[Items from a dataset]

.....

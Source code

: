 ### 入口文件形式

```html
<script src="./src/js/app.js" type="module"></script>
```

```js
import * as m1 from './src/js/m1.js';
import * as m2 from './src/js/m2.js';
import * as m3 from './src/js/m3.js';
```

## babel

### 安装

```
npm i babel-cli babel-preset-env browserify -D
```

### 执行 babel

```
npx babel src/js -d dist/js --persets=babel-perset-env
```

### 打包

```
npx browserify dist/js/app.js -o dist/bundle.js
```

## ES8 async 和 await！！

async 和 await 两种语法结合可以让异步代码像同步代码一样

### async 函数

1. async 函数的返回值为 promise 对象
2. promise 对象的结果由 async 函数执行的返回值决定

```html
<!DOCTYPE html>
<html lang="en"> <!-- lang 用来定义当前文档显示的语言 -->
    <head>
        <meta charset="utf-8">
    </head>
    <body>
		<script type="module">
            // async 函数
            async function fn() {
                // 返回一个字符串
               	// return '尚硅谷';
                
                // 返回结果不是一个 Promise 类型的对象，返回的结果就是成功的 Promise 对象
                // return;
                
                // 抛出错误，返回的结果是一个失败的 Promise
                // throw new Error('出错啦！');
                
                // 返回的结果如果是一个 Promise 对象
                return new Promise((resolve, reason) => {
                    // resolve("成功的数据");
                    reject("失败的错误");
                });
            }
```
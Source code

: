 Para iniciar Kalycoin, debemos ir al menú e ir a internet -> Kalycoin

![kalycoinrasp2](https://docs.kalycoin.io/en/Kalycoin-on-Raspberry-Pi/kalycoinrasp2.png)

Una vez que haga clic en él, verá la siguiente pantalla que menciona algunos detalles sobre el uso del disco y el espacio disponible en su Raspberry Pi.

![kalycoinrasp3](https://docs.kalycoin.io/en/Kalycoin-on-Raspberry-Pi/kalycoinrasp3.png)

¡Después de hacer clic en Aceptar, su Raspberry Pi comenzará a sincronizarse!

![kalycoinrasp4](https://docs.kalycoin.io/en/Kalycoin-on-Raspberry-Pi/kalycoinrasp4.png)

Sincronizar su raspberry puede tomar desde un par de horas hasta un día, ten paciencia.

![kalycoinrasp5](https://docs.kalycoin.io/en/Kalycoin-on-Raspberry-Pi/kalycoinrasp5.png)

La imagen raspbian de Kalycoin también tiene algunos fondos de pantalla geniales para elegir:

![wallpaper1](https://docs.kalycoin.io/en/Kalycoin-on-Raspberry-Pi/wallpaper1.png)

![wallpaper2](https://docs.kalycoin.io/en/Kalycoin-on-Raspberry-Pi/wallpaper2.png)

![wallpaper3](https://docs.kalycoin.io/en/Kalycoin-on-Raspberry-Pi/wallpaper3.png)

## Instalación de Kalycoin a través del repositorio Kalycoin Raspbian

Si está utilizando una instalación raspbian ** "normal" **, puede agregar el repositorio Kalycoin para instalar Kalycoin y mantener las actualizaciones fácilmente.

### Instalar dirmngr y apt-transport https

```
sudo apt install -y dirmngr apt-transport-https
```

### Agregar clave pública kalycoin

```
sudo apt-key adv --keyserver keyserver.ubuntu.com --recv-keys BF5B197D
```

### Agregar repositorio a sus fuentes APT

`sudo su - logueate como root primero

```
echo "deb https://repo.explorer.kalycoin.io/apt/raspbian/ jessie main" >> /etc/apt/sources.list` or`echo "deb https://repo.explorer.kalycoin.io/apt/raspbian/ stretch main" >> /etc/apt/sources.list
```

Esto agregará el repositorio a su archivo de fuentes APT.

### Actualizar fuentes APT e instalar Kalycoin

.....

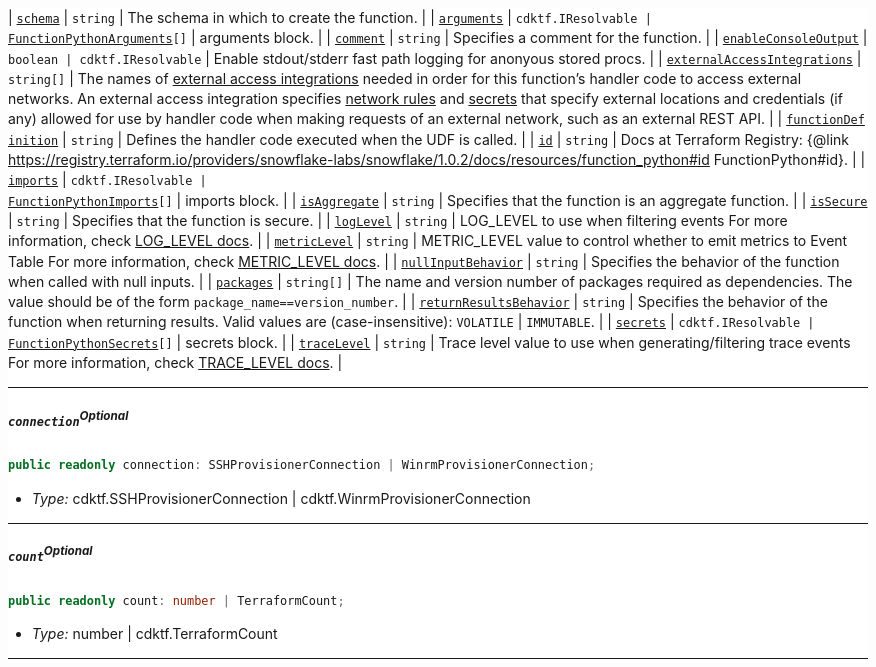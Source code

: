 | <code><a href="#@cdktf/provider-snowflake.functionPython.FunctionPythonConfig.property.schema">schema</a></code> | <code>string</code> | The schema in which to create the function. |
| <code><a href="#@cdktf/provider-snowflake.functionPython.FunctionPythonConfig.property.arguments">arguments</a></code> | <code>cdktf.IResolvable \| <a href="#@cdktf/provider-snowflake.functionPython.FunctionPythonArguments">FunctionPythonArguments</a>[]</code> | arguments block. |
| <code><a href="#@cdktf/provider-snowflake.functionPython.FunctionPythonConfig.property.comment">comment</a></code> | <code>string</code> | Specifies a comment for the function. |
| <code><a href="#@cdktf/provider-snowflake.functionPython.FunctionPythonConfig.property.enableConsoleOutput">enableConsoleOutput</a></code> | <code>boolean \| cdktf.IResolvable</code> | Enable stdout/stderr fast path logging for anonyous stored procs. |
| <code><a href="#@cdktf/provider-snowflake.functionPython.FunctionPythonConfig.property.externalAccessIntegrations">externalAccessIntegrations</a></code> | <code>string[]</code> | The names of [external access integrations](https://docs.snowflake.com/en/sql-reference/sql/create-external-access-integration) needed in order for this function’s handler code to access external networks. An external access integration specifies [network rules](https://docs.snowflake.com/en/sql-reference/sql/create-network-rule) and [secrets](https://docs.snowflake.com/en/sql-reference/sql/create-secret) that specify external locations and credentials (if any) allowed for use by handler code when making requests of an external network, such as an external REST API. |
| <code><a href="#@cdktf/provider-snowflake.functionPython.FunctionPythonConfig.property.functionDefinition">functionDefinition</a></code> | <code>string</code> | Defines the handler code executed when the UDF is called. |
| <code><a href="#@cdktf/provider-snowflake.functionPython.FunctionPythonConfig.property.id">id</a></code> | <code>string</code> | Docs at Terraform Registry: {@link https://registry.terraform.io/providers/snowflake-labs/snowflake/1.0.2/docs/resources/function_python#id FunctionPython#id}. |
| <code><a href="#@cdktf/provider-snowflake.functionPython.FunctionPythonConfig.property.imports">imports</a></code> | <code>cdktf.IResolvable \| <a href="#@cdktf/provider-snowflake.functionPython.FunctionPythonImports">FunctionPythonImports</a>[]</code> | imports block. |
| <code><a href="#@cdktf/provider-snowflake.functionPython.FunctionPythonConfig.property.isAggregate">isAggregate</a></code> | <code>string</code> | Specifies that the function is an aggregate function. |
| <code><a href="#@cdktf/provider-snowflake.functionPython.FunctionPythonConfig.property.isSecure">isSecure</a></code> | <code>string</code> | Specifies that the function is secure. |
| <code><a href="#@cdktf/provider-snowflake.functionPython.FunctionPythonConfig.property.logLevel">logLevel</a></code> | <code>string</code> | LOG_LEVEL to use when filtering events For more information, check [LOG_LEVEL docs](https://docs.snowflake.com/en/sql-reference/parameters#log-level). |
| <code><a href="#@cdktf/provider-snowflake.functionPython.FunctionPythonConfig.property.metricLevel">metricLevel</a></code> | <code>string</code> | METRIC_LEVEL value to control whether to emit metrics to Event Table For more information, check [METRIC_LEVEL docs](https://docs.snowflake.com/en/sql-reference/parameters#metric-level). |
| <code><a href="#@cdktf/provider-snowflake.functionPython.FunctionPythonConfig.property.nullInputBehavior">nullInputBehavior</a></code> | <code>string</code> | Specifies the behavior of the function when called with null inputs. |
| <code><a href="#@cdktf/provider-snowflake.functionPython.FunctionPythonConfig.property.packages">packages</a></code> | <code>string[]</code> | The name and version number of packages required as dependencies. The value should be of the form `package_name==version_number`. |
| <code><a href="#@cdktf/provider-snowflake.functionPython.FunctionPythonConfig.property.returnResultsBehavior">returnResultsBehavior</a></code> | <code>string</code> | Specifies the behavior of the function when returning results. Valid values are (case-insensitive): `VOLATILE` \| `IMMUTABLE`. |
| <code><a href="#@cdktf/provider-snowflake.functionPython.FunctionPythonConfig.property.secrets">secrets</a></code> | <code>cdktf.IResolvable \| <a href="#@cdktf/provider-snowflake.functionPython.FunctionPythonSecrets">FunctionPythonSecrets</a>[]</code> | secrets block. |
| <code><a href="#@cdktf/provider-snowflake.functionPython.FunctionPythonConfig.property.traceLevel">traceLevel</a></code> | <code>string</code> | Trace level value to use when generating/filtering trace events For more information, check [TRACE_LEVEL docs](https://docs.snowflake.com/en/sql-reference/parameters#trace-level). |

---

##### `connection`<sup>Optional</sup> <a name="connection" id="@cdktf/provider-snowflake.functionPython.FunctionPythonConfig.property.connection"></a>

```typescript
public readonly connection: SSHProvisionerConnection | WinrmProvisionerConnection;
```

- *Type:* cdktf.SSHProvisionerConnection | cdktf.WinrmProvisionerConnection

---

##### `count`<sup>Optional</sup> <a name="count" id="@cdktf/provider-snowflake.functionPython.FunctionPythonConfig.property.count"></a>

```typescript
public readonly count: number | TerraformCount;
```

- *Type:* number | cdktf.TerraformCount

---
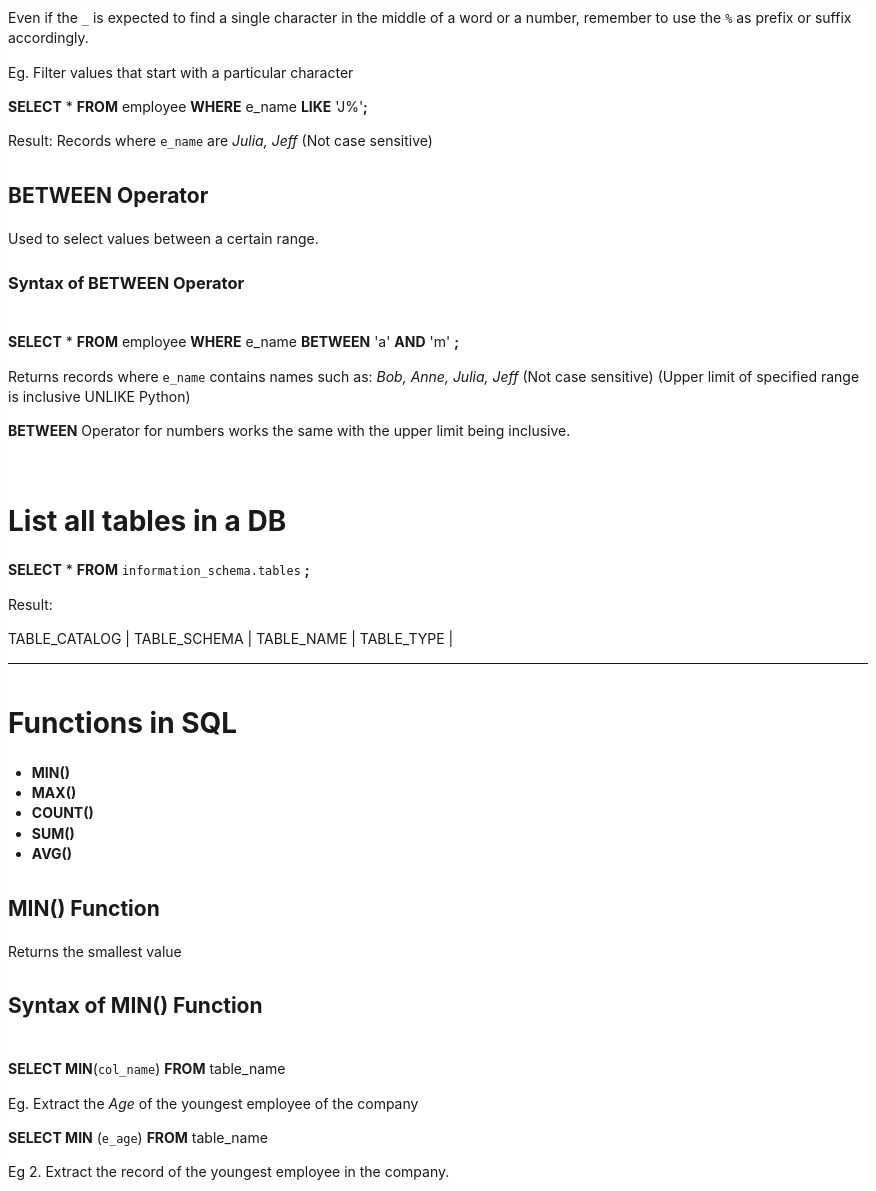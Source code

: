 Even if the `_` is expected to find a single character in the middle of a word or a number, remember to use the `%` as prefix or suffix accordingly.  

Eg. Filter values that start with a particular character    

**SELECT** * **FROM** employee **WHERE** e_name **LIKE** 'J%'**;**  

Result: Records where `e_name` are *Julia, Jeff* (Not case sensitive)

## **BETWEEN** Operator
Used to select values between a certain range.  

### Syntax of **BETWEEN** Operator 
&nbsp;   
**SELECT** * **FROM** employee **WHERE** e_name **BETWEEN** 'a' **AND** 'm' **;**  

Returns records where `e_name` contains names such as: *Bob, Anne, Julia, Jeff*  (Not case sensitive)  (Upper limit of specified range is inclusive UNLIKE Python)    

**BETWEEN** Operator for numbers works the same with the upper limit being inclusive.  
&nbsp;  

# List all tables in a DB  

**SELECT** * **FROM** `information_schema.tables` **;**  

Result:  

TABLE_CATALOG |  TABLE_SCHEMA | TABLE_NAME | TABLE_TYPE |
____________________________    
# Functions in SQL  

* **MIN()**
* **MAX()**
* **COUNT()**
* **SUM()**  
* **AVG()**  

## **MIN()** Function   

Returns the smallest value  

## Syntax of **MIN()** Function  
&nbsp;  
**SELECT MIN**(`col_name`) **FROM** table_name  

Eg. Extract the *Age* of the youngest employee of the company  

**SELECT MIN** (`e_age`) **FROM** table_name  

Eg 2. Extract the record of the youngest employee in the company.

.....

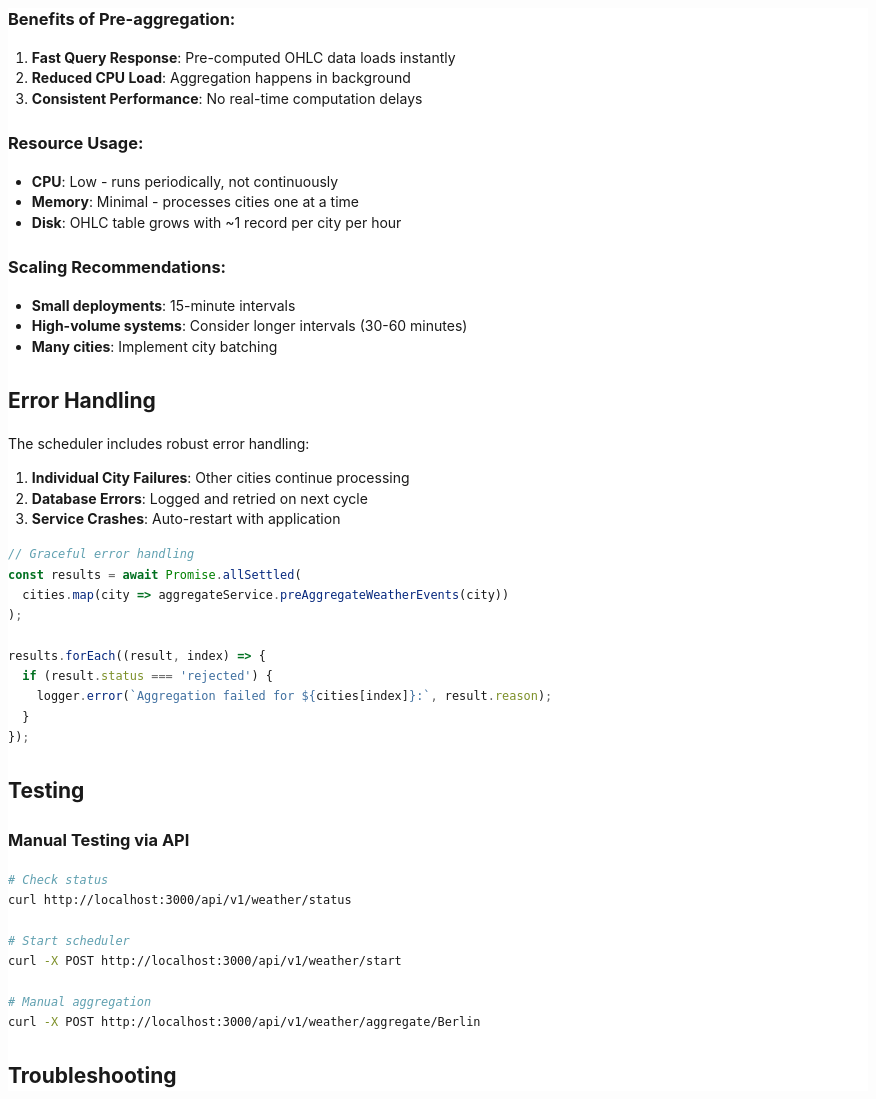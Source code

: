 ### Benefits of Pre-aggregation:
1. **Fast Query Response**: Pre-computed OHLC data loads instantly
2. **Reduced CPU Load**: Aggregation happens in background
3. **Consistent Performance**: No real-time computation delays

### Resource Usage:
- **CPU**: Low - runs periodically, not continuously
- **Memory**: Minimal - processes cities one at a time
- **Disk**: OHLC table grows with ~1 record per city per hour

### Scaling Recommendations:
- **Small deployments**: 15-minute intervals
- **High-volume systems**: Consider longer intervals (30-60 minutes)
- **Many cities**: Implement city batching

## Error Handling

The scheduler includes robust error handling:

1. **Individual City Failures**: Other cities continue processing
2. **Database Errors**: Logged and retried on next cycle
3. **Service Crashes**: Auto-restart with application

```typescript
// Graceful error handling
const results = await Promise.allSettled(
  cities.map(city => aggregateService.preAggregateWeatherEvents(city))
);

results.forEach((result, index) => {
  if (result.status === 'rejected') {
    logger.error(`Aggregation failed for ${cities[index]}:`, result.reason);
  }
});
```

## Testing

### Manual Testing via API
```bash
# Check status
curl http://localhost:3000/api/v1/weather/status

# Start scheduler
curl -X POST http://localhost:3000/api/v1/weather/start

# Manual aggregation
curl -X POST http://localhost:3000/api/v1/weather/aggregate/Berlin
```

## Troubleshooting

.....

_YOUR ASSIGNMENT_
Go through the records line by line, and copy each line that holds the string "Julia".

_YOUR RESPONSE_
Result: Records where `e_name` are *Julia, Jeff* (Not case sensitive)
Returns records where `e_name` contains names such as: *Bob, Anne, Julia, Jeff*  (Not case sensitive)  (Upper limit of specified range is inclusive UNLIKE Python)    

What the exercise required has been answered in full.